L’analisi del “Market Watch Npl 2024” di Banca Ifis si è concentrata anche sull’analisi delle performance di recupero rispetto ai business plan originari, considerando un campione di 35 portafogli cartolarizzati con rating Dbrs.

Nel complesso, nel primo trimestre del 2024 la performance cumulata rispetto ai target del business plan originale è sostanzialmente in linea con il target, con un valore medio del 98,7%, in calo rispetto al 103,7% dello stesso periodo dell’anno precedente. In particolare, nessuna delle transazioni Gacs 1.0, cioè la prima tornata, ha soddisfatto le aspettative iniziali dei servicer, con un valore inferiore al target del 74,4%.

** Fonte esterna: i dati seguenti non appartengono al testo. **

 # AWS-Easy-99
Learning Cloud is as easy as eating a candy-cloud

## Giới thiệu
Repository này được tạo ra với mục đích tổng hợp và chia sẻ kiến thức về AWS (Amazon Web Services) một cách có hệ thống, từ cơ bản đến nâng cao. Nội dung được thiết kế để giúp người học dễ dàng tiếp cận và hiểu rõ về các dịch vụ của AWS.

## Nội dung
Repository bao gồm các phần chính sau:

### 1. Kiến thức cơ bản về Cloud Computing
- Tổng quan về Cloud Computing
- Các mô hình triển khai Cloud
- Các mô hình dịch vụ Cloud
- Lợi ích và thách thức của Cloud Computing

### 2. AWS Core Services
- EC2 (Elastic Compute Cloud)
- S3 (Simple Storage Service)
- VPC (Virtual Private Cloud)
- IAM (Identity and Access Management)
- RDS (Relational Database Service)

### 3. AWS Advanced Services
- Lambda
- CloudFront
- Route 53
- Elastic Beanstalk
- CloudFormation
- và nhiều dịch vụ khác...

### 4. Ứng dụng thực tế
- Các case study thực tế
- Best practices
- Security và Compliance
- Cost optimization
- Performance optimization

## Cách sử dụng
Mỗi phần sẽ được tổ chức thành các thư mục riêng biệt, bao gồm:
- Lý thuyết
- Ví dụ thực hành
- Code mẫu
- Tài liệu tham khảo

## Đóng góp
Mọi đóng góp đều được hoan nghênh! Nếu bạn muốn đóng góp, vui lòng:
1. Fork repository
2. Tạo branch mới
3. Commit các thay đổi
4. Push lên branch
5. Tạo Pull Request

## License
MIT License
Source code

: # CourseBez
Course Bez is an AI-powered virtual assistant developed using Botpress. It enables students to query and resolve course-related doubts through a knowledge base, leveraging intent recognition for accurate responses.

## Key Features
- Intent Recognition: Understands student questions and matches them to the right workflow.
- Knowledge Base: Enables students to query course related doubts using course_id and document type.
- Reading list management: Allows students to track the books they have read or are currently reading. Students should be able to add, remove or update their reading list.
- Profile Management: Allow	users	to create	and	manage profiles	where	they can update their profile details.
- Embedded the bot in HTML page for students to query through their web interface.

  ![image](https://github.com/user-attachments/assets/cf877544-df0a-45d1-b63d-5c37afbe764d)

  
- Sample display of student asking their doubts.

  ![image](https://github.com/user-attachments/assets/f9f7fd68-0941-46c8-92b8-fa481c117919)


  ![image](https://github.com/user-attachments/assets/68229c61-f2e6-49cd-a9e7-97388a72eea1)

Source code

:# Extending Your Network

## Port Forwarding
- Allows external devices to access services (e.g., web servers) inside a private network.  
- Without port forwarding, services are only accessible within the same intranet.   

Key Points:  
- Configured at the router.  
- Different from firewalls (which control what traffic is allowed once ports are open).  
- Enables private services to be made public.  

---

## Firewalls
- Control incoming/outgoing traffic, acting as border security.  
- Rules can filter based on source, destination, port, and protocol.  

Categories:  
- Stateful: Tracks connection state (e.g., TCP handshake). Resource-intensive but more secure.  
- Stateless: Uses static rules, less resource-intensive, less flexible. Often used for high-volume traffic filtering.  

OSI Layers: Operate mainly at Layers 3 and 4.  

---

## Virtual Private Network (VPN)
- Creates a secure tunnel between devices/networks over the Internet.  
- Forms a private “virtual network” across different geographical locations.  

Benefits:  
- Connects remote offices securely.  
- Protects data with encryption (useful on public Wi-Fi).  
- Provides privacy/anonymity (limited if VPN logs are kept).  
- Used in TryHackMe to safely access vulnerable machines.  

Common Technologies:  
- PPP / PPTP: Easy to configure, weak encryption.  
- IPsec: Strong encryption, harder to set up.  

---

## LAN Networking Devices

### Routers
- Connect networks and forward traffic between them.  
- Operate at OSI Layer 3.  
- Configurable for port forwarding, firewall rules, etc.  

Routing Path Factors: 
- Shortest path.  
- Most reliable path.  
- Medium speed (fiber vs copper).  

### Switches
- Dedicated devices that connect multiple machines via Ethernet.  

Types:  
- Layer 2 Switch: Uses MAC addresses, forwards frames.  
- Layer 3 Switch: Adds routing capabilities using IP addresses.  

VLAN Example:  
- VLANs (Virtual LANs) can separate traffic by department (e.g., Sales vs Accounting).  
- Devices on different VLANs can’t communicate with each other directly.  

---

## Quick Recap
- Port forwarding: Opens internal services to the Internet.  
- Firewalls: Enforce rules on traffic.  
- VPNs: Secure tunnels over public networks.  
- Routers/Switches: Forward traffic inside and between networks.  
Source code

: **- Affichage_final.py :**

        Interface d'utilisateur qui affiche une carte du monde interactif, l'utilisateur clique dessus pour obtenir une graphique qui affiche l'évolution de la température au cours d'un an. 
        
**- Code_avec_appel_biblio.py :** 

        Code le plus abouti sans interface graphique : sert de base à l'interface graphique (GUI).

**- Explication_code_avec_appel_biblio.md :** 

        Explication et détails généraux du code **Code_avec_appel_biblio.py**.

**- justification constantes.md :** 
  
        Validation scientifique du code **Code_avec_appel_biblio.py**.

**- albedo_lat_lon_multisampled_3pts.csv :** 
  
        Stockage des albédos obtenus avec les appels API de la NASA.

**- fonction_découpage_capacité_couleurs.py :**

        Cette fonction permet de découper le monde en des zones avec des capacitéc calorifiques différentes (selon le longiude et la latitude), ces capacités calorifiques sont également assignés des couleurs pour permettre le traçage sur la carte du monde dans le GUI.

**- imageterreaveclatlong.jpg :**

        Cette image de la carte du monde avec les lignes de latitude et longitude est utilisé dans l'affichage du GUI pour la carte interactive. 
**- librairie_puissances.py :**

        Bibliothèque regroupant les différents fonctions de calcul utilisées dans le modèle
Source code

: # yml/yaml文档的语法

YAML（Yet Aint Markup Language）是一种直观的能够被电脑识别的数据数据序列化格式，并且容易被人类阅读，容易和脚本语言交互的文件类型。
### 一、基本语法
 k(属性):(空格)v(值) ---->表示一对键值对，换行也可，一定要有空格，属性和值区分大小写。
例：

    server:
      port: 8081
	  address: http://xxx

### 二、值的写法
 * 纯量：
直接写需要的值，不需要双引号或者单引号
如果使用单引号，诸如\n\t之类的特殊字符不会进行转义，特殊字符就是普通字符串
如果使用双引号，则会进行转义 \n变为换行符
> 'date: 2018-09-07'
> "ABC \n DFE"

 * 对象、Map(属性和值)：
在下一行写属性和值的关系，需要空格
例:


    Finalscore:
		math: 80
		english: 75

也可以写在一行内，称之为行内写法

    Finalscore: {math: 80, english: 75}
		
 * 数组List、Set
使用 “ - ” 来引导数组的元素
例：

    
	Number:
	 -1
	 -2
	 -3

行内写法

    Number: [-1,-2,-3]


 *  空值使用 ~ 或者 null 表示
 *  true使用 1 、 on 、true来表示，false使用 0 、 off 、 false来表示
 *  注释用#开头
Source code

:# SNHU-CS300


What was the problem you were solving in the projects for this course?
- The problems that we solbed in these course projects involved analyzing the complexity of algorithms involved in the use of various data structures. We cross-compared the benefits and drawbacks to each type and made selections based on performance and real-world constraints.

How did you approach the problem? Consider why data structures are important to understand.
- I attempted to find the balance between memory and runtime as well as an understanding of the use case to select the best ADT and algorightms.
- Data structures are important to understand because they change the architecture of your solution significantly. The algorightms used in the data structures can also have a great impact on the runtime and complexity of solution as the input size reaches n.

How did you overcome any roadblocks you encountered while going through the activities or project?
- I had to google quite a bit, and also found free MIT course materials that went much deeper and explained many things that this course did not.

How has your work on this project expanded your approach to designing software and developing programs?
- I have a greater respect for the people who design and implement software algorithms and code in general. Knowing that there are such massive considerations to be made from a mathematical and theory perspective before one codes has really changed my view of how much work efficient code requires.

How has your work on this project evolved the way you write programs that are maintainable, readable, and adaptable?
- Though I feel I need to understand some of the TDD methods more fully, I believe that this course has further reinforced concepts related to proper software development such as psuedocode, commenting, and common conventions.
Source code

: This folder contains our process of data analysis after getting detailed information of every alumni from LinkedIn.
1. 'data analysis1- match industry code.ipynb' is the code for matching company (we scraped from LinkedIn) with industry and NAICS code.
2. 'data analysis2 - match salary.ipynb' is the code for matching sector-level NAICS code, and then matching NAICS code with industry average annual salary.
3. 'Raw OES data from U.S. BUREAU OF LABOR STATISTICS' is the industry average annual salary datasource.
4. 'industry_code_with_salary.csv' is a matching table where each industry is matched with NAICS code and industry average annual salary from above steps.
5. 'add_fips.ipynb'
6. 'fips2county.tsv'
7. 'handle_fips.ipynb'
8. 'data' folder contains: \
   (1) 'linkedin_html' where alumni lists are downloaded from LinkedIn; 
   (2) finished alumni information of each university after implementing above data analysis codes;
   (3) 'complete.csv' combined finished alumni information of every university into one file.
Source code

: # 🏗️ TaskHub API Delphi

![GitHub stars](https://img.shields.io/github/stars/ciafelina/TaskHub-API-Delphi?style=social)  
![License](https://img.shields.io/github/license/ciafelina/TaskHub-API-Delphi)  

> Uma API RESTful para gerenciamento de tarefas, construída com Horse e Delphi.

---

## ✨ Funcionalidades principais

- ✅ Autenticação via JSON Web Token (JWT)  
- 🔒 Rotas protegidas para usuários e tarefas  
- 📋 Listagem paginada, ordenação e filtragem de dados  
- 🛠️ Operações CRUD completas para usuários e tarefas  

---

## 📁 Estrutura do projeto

In questo cluster il ritardo rispetto ai business plan originari è, anche, dovuto a pianificazioni originarie che non hanno beneficiato di un track-record più ampio di esperienza e, inoltre, all’impatto del periodo Covid – soprattutto su funzionamento dei tribunali – su obiettivi fissati precedentemente per tutte le 15 cartolarizzazioni in esame (dal 2016 ai primi mesi del 2019).

Invece, le transazioni Gacs di seconda concessione, modificata a marzo 2019, hanno performance di recupero ben superiore alle attese anche nel primo trimestre ’24 (131,3%) anche se mostrano comunque un rallentamento rispetto all’anno passato (nel ’23, pari al 140,3%).

Infine, le cartolarizzazioni senza Gacs non assistite dalla garanzia pubblica, ai primi tre mesi dell’anno sono al di sotto delle aspettative, attestandosi al 92,5%, mentre dodici mesi prima avevano registrato una performance del 99,4%.